If Planet Death Doesn’t Get Us, an AI Superintelligence Most Certainly Will

Trying to comprehend the nature of an AI superintelligence is akin to trying to comprehend the mind of God. There’s an element of the mystical in attempting to define the intentions of a being infinitely more intelligent and therefore infinitely more powerful than you—a being that may or may not even exist. There’s even an actual religion, founded by a former Uber and Waymo self-driving engineer, dedicated to the worship of God based on artificial intelligence. But the existential fear of superintelligence isn’t just spiritual vaporware, and we have a sense, at least, of how it might come to be.

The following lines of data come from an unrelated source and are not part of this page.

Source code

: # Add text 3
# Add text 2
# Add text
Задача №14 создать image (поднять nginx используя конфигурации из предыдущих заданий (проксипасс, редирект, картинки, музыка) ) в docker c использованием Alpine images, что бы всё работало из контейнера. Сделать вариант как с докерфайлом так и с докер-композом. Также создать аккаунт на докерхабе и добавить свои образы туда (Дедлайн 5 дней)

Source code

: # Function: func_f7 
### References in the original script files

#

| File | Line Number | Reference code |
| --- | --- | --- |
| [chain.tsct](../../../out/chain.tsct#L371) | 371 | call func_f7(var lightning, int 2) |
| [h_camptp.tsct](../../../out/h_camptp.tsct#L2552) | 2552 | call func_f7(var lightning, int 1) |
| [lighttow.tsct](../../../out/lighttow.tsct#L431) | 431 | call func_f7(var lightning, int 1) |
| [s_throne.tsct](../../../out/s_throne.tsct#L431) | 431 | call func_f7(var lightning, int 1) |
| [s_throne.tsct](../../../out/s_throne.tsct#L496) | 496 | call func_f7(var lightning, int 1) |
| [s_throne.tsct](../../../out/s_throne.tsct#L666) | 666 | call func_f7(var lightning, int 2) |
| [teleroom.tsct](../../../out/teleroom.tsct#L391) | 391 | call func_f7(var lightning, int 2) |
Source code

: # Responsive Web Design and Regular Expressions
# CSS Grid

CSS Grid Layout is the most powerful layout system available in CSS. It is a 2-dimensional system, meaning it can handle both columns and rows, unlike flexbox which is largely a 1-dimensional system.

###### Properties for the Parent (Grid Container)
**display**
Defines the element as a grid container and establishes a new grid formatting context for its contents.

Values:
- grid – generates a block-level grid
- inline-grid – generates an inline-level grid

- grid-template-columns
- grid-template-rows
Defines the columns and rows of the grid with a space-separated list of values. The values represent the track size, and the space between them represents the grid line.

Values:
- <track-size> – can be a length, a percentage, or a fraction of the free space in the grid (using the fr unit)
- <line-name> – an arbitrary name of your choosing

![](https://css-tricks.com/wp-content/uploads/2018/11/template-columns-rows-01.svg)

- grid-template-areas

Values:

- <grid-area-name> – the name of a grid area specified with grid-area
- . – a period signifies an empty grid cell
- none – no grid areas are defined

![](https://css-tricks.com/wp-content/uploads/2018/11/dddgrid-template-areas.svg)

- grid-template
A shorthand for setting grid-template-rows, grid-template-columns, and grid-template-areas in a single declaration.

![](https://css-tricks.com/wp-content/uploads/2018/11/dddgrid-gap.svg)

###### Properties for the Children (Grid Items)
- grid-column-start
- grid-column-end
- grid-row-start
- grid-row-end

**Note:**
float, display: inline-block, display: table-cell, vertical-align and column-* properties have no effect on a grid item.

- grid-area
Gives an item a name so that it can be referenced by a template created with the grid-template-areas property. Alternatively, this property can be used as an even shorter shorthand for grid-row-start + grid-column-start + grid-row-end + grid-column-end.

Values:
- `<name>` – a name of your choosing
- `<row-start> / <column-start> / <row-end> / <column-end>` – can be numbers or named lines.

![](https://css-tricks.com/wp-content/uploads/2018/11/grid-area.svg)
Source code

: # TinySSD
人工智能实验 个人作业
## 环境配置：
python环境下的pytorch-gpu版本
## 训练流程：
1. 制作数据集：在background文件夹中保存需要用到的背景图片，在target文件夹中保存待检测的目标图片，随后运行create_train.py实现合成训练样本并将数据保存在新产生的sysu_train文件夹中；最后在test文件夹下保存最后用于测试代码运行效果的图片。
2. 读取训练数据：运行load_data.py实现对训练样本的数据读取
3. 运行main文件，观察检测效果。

Researchers like Eliezer Yudkowsky suggest that the development of superintelligence could start with the creation of a “seed AI”—an artificial intelligence program that is able to achieve recursive self-improvement. We’ve already done that with narrow AI— AlphaGo Zero started out knowing nothing about the game Go, but quickly managed to improve to a human level and then far beyond. If scientists could crack the secret to artificial general intelligence, then they may be able to create a seed AI capable of growing into a superintelligence. If that happens, we may not have much warning before an AI grows to human intelligence—and then well beyond. The result would be a “fast takeoff,” a sudden leap in an AI’s capabilities that would catch the world—and quite possibly the AI’s creators—fatally off guard.

A fast takeoff would be the most dangerous way that a superintelligent AI could develop, because it would leave us with little to no time to prepare for what could come next. Imagine if the race for a nuclear bomb had resulted not in a single weapon, but thousands upon thousands of nuclear missiles all at once. Would the world have survived if the nuclear arms standoff of 1983 had been transplanted to 1945, when there was no experience with atomic weapons and none of the safety infrastructure that had been built up through decades of the Cold War? I doubt it.

The more time we have to prepare before superintelligent AI is achieved, the more likely we’ll survive what follows. But you’ll get total disagreement from scientists on how soon this might happen, and even whether it will happen at all. Ray Kurzweil, a computer scientist at Google and a futurist who has long heralded the revolutionary potential of AI, has predicted that computers will achieve human-level intelligence by 2029 and something like superintelligence by 2045. That makes him slightly more optimistic than Masayoshi Son—the CEO of Softbank, a multibillion-dollar Japanese conglomerate that is heavily invested in AI—who says 2047. Even more confident is Vernor Vinge, a former professor at San Diego State University and the man who invented the concept of the technological singularity. He projected that it would come to pass between 2005 and 2030— although in Vinge’s defense, he made that prediction way back in 1993.

Article continues after advertisement

The point is that no one knows, and there are many in the field of AI who believe we are still far away from developing anything close to a program with human-level general intelligence, and that something like superintelligence would require an actual miracle. Anyone who lives with an Alexa or tries to use Siri knows that consumer AI remains, at best, a work in progress. Andrew Ng, the former head of AI at the Chinese tech company Baidu, once said that “the reason I don’t worry about AI turning evil is the same reason I don’t worry about overpopulation on Mars.” In other words, neither problem is something we’ll likely need to deal with anytime soon.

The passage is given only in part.